- _TASK DIRECTIONS_:
In the records below, some lines hold the word "mòdul". Copy each of those lines.

- _Data entries_:
*** Begin section ***

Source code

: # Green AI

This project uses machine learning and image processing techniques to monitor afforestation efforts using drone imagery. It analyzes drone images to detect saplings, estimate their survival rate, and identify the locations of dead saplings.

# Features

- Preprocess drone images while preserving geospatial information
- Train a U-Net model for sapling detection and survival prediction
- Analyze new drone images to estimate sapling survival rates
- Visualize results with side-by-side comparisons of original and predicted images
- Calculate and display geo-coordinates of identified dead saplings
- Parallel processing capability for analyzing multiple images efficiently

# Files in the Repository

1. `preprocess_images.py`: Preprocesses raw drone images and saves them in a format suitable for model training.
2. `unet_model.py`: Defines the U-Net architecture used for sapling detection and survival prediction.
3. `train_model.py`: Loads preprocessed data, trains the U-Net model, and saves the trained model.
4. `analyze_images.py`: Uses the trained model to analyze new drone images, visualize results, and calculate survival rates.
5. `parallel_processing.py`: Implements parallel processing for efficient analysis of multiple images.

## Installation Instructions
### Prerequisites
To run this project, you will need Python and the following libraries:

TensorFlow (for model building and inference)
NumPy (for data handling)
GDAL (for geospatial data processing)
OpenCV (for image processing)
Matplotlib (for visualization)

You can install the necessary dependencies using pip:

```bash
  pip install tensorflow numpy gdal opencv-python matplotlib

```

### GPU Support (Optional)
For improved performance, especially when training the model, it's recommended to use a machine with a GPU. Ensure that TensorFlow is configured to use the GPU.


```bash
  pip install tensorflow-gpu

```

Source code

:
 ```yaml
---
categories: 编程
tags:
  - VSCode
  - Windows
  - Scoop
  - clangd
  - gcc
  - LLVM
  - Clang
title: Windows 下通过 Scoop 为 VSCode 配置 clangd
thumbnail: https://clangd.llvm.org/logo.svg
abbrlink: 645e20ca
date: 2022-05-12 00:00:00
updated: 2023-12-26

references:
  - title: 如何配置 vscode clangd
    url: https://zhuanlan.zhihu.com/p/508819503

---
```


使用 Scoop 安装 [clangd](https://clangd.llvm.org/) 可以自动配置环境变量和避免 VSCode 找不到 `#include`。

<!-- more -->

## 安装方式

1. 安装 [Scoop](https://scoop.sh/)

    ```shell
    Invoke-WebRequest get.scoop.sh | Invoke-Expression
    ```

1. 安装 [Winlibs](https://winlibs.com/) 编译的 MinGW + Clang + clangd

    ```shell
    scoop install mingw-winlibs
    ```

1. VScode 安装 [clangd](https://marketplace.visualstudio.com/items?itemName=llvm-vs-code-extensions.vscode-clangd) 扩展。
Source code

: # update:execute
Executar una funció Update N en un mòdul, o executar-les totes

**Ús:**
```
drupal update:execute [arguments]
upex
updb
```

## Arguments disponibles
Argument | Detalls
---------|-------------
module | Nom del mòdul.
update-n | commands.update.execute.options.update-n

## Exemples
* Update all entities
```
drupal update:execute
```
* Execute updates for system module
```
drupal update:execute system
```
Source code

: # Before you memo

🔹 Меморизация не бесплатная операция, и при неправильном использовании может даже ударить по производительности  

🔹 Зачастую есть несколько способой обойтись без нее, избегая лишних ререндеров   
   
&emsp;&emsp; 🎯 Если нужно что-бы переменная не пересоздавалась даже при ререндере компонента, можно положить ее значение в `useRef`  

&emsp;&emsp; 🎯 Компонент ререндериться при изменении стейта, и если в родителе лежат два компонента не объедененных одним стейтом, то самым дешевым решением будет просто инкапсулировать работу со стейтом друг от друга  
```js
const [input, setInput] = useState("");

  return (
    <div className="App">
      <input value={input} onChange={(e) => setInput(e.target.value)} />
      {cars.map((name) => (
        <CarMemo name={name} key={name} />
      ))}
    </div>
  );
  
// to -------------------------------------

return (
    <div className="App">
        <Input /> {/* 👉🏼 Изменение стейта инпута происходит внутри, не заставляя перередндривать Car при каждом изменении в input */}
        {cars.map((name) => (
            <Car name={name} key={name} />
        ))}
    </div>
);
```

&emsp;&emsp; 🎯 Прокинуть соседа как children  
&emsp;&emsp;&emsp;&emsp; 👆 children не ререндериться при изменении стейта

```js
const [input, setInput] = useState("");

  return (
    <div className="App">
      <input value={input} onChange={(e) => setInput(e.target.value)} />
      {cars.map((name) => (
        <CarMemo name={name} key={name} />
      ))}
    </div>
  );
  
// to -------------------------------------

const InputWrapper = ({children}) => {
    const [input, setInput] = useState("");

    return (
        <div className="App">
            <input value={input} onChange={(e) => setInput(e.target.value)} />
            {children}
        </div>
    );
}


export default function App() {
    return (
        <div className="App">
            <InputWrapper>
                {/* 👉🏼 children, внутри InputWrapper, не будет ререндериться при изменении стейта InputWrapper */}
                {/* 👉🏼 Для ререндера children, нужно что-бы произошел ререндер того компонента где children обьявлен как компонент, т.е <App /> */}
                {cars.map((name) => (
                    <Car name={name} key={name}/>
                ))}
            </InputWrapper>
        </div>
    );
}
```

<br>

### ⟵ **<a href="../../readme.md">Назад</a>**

*** End section ***

- _ANSWER TO THIS EXERCISE_:
Executar una funció Update N en un mòdul, o executar-les totes
module | Nom del mòdul.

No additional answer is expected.